Quanto alla prevedibilità o imprevedibilità di tale evento, nella fase delle indagini, v'è da osservare che si tratta di un giudizio prognostico affidato ai canoni della logica sulla base di dati oggettivi.
La Corte non si è sottratta alla motivazione sul punto, diversamente da quanto sostenuto dalla difesa.
Essa, infatti, ha rinviato sul punto alla sentenza di primo grado nella quale si da atto della circostanza che la D. , "richiedendo spontaneamente l'intervento dei Carabinieri e successivamente ribadendo le sue accuse davanti al PM, manifestò chiaramente la sua volontà di collaborare fattivamente alla raccolta di prove nei confronti dell'imputato; essa rimase del resto alloggiata in una comunità per diversi mesi, mettendosi quindi a disposizione della autorità inquirente, senza che nulla facesse presagire che poi si sarebbe allontanata in modo improvviso. Inoltre la D. avrebbe potuto usufruire dei benefici previsti dal D.Lgs. n. 286 del 1998, motivo sufficientemente valido per rimanere nel territorio dello Stato in un domicilio stabile".
La Corte, in altri termini, ha fatto proprio l'assunto secondo cui, trattandosi di persona affidata alle cure di una stabile organizzazione di accoglienza sul territorio Italiano, presso la quale la minore - per quanto straniera- aveva accettato di recarsi, e dove peraltro la stessa risulta avere dimorato per circa tre mesi, non vi era alcuna concreta ragione per prevedere che la stessa si sarebbe poi allontanata rendendo impossibile la ripetizione della deposizione dinanzi ad un giudice. Così ragionando, i giudici hanno dato applicazione al costante orientamento della giurisprudenza di legittimità secondo cui non può dirsi prevedibile l'irreperibilità in dibattimento del soggetto dichiarante per il solo fatto che questi sia un cittadino extracomunitario privo di permesso di soggiorno, sicché, nei casi di impossibilità sopravvenuta di ripetizione, può darsi lettura in dibattimento delle dichiarazioni da lui rese nel corso delle indagini preliminari (Sez. 2, Sentenza n. 14850 del 04/03/2009, Rv. 244055; conformi, nel senso che non basta a far ritenere la "prevedibilità" della impossibile ripetizione, il fatto che la persona offesa, straniera, svolga attività di meretricio, Sez. 1, Sentenza n. 46221 del 12/11/2008, Rv. 242052; Sez. 3, Sentenza n. 33785 del 08/06/2007, Rv. 237633; nello stesso senso, si è ritenuto incompleto il detto ragionamento sulla "imprevedibilità" quando il giudice non ha valutato il fatto dell'accoglienza della persona offesa in una apposita struttura sorvegliata dalla PG: Sez. 3, Sentenza n. 23282 del 22/04/2004, Rv. 229424). Si tratta di un orientamento peraltro confermativo del principio enunciato dalle Sezioni unite nella sentenza Torcasio del 2003 (Sez. U, Sentenza n. 36747 del 28/05/2003, Rv. 225470), nella quale, in più, si rinviene la precisazione che alla irreperibilità sopravvenuta del soggetto che abbia reso dichiarazioni predibattimentali - da accertare con rigore - non può attribuirsi presuntivamente il significato della volontaria scelta di sottrarsi all'esame da parte dell'imputato o del suo difensore. Essa può integrare più semplicemente un'ipotesi di oggettiva impossibilità di formazione della prova in contraddittorio e di conseguente irripetibilità dell'atto dovuta a fatti o circostanze imprevedibili.

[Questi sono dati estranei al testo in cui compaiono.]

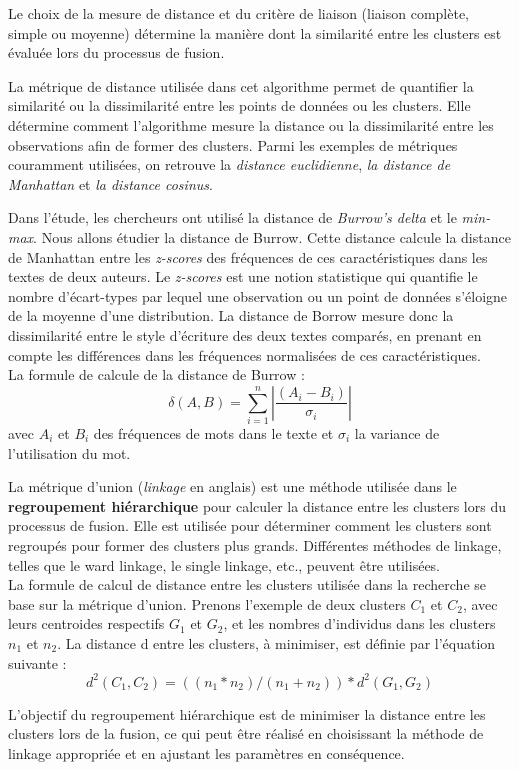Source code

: \vspace{\baselineskip}
\hspace{0,5cm}Le choix de la mesure de distance et du critère de liaison (liaison complète,
simple ou moyenne) détermine la manière dont la similarité entre les clusters
est évaluée lors du processus de fusion.

\hspace{0,5cm}La métrique de distance utilisée dans cet algorithme permet de quantifier la
similarité ou la dissimilarité entre les points de données ou les clusters. Elle
détermine comment l'algorithme mesure la distance ou la dissimilarité entre les
observations afin de former des clusters. Parmi les exemples de métriques
couramment utilisées, on retrouve la \textit{distance euclidienne}, \textit{la
distance de Manhattan} et \textit{la distance cosinus}.

\hspace{0,5cm}Dans l'étude, les chercheurs ont utilisé la distance de \textit{Burrow's delta}
et le \textit{min-max}. Nous allons étudier la distance de Burrow.
Cette distance calcule la distance de Manhattan entre les \textit{z-scores} des
fréquences de ces caractéristiques dans les textes de deux auteurs.  Le
\textit{z-scores} est une notion statistique qui quantifie le nombre
d'écart-types par lequel une observation ou un point de données s'éloigne de la
moyenne d'une distribution.  La distance de Borrow mesure donc la dissimilarité
entre le style d'écriture des deux textes comparés, en prenant en compte les
différences dans les fréquences normalisées de ces caractéristiques.
\\La formule de calcule de la distance de Burrow :
\[ \delta(A,B) = \sum_{i=1}^n \left| \frac{{(A_i - B_i)}}{{\sigma_i}} \right| \]
avec $A_i$ et $B_i$ des fréquences de mots dans le texte et $\sigma_i$ la
variance de l'utilisation du mot.

\vspace{\baselineskip}
\hspace{0,5cm}La métrique d'union (\textit{linkage} en anglais) est une méthode utilisée dans
le \textbf{regroupement hiérarchique} pour calculer la distance entre les
clusters lors du processus de fusion. Elle est utilisée pour déterminer comment
les clusters sont regroupés pour former des clusters plus grands. Différentes
méthodes de linkage, telles que le ward linkage, le single linkage, etc.,
peuvent être utilisées.
\\La formule de calcul de distance entre les clusters utilisée dans la recherche
se base sur la métrique d'union. Prenons l'exemple de deux clusters
\textit{$C_1$} et \textit{$C_2$}, avec leurs centroides respectifs
\textit{$G_1$} et \textit{$G_2$}, et les nombres d'individus dans les clusters
\textit{$n_1$} et \textit{$n_2$}. La distance d entre les clusters, à minimiser,
est définie par l'équation suivante :
\[d^2( C_1,C_2) = ((n_1 * n_2) / (n_1 + n_2)) * d^2(G_1,G_2)\]

L'objectif du regroupement hiérarchique est de minimiser la distance entre les
clusters lors de la fusion, ce qui peut être réalisé en choisissant la méthode
de linkage appropriée et en ajustant les paramètres en conséquence.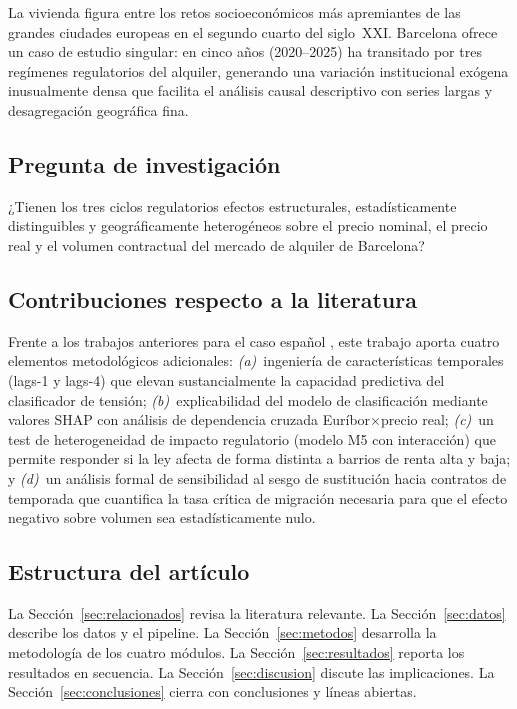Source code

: \documentclass[10pt,a4paper,twocolumn]{article}
\begin{document}
La vivienda figura entre los retos socioeconómicos más apremiantes de las grandes
ciudades europeas en el segundo cuarto del siglo~XXI. Barcelona ofrece un caso de
estudio singular: en cinco años (2020--2025) ha transitado por tres regímenes
regulatorios del alquiler, generando una variación institucional exógena inusualmente
densa que facilita el análisis causal descriptivo con series largas y desagregación
geográfica fina.

\subsection*{Pregunta de investigación}

¿Tienen los tres ciclos regulatorios efectos estructurales, estadísticamente
distinguibles y geográficamente heterogéneos sobre el precio nominal, el precio real y
el volumen contractual del mercado de alquiler de Barcelona?

\subsection*{Contribuciones respecto a la literatura}

Frente a los trabajos anteriores para el caso español
\citep{garcia2018housing, bosch2021ley11}, este trabajo aporta cuatro elementos
metodológicos adicionales: \textit{(a)}~ingeniería de características temporales
(lags-1 y lags-4) que elevan sustancialmente la capacidad predictiva del clasificador
de tensión; \textit{(b)}~explicabilidad del modelo de clasificación mediante valores
SHAP con análisis de dependencia cruzada Euríbor$\times$precio real;
\textit{(c)}~un test de heterogeneidad de impacto regulatorio (modelo M5 con
interacción) que permite responder si la ley afecta de forma distinta a barrios de
renta alta y baja; y \textit{(d)}~un análisis formal de sensibilidad al sesgo de
sustitución hacia contratos de temporada que cuantifica la tasa crítica de migración
necesaria para que el efecto negativo sobre volumen sea estadísticamente nulo.

\subsection*{Estructura del artículo}

La Sección~\ref{sec:relacionados} revisa la literatura relevante.
La Sección~\ref{sec:datos} describe los datos y el pipeline.
La Sección~\ref{sec:metodos} desarrolla la metodología de los cuatro módulos.
La Sección~\ref{sec:resultados} reporta los resultados en secuencia.
La Sección~\ref{sec:discusion} discute las implicaciones.
La Sección~\ref{sec:conclusiones} cierra con conclusiones y líneas abiertas.
\end{document}
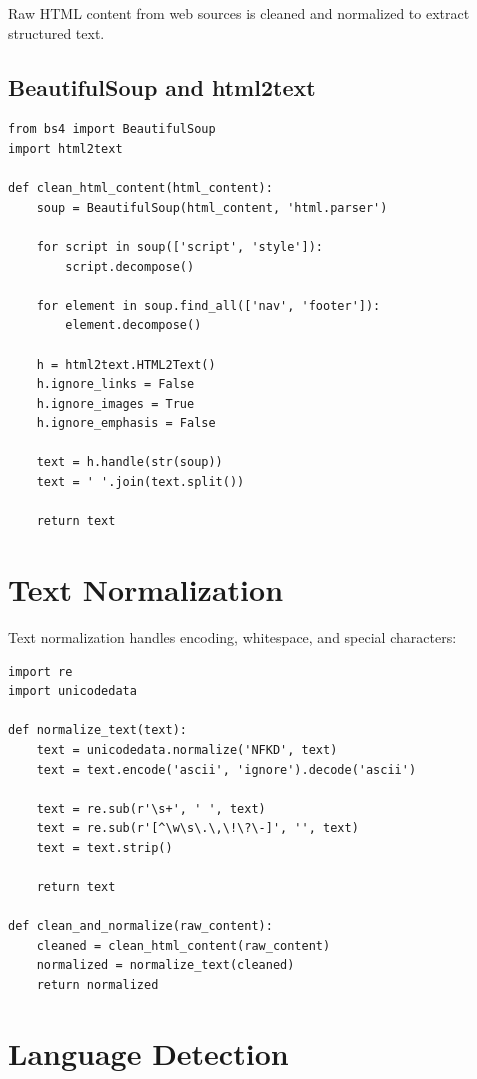 \documentclass[12pt,a4paper]{report}
\begin{document}
Raw HTML content from web sources is cleaned and normalized to extract structured text.

\subsection{BeautifulSoup and html2text}

\begin{lstlisting}
from bs4 import BeautifulSoup
import html2text

def clean_html_content(html_content):
    soup = BeautifulSoup(html_content, 'html.parser')
    
    for script in soup(['script', 'style']):
        script.decompose()
    
    for element in soup.find_all(['nav', 'footer']):
        element.decompose()
    
    h = html2text.HTML2Text()
    h.ignore_links = False
    h.ignore_images = True
    h.ignore_emphasis = False
    
    text = h.handle(str(soup))
    text = ' '.join(text.split())
    
    return text
\end{lstlisting}

\section{Text Normalization}

Text normalization handles encoding, whitespace, and special characters:

\begin{lstlisting}
import re
import unicodedata

def normalize_text(text):
    text = unicodedata.normalize('NFKD', text)
    text = text.encode('ascii', 'ignore').decode('ascii')
    
    text = re.sub(r'\s+', ' ', text)
    text = re.sub(r'[^\w\s\.\,\!\?\-]', '', text)
    text = text.strip()
    
    return text

def clean_and_normalize(raw_content):
    cleaned = clean_html_content(raw_content)
    normalized = normalize_text(cleaned)
    return normalized
\end{lstlisting}

\section{Language Detection}
\end{document}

Appare peraltro opportuno precisare che la norma dell'art. 512 c.p.p. non poggia su presunzioni anche solo juris tantum riguardo alla "imprevedibilità" della impossibilità di ripetizione quando si sia in presenza della prova della "attuale" impossibilità stessa. Non può cioè ritenersi che se la ripetizione risulta impossibile nel dibattimento, deve presumersi, per ciò solo, che tale impossibilità sia un evento nuovo e "imprevedibile" nella precedente fase dibattimentale.
È vero invece che l'art. 512 c.p.p. richiede al giudice che intenda dare lettura delle accuse formulate nella fase delle indagini preliminari, una apposita ricostruzione, con prognosi postuma, delle ragioni per le quali nella fase anzidetta non vi erano indici sintomatici precisi per ritenere prevedibile tale sviluppo processuale.
Su tale questione di principio la doglianza della difesa è corretta in linea generale ma, per le ragioni dette, non coglie un aspetto censurabile della sentenza impugnata.
Nell'escludere che, per ragioni dette, vi sia stata utilizzazione di una prova illegittimamente acquisita ai sensi dell'art. 526 c.p.p., comma 1, v'è poi altresì da escludere che nella specie sia stato violato l'art. 526 c.p.p., comma 1 bis, norma che, come ricordato anche sopra, preclude comunque che si possa provare la colpevolezza dell'imputato sulla base di dichiarazioni di chi, per libera scelta, si è sempre volontariamente sottratto all'esame da parte dell'imputato o del difensore. Al riguardo appare opportuno precisare che la prova della volontaria sottrazione al dibattimento ed al contraddittorio, prevista dall'art. 526 c.p.p., comma 1 bis, non deriva automaticamente dalla prova della volontarietà dell'allontanamento della persona offesa.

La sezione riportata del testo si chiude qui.